Amazon feels the squeeze in mPOS market

Amazon is discontinuing Amazon Register, its mPOS service that was intended to rival the likes of Square and PayPal.


Scrapped after one year

The service only debuted a year ago and was immediately seen as a threat to Square, not without reason since Amazon’s device only cost $10 and undercut Square’s processing fees 2.5 per cent per swipe to 2.75 per cent. There was also a promotion that lowered the rate to 1.75 per cent.

However, the reader was always operating on the slimmest of margins and by undercutting competitors like Square Amazon was probably losing money on the Register. More importantly, the company most likely decided that the promotions and efforts to appear more attractive a prospect didn’t translate into the large-enough user base it needed.

Perhaps its target users, the small and medium American businesses, didn’t feel comfortable working with a large corporation such as Amazon, which probably was an indirect rival what with its desire to sell anything the consumer wants.

“Effective October 30, 2015, we are no longer accepting new customers. Existing customers can continue to use Amazon Register until February 1, 2016. We regret any inconvenience that this may cause,” the company said on its Register page.
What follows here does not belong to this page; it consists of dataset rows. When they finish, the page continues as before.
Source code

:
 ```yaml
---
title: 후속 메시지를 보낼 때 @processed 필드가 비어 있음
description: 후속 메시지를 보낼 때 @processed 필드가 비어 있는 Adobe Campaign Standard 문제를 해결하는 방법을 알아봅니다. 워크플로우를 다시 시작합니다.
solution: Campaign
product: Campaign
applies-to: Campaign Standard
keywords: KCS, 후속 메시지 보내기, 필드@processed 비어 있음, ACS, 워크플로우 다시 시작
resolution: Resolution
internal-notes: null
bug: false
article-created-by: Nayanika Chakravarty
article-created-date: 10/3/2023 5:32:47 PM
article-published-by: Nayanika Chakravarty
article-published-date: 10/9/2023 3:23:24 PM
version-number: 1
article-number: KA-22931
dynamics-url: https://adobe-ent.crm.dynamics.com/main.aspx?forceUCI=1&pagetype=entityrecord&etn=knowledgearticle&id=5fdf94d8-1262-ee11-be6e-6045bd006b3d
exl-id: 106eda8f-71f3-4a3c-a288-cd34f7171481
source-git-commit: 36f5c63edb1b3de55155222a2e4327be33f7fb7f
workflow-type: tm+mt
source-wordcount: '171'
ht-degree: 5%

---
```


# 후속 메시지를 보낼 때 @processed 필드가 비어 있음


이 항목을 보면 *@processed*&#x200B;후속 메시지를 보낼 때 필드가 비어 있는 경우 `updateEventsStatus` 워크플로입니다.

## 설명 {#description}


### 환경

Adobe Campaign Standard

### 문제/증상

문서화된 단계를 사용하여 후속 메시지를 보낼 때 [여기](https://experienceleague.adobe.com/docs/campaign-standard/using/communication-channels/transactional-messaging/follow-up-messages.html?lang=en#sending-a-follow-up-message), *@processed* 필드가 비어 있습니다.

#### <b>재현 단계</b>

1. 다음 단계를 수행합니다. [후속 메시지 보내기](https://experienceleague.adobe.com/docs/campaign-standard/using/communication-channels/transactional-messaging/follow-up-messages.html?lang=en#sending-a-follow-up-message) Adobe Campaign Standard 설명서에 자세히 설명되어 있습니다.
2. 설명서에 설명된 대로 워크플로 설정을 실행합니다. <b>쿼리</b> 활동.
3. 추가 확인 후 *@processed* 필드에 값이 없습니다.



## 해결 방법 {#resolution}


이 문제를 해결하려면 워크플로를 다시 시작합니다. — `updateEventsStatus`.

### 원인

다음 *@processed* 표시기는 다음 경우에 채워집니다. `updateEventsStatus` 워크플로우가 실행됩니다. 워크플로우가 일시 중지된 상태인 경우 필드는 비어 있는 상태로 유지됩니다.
The announcement on Amazon Register’s homepage


Liability shift

One should note the timing of the announcement – just one month after the US liability shift during which many businesses across the US adopted the EMV standard.

The shift forced the mPOS companies to up their game and take a cover-all-bases approach. The likes of PayPal and SumUp immediately introduced small readers that accept contactless, credit and debit cards as well as mobile payment services such as the ‘Pays’ of Apple, Samsung and Android. Amazon’s reader only worked with swipe cards.

The cost of upgrading the device to work with newer technologies like its rivals was probably another reason for why the service was scrapped. Already running on razor-thin margins with a lower than needed user base, seeing rivals roll-out readers that work with bluetooth and QR codes was probably the final nail in the Register’s coffin.


Square’s relief

The news will undoubtedly be welcomed in Square’s San Francisco headquarters because it will mean one less competitor and therefore one less headache to worry about. The payment processing startup already has to worry about launching a successful IPO at a time when its CEO is partially distracted by the small matter of running a multi-billion dollar social network.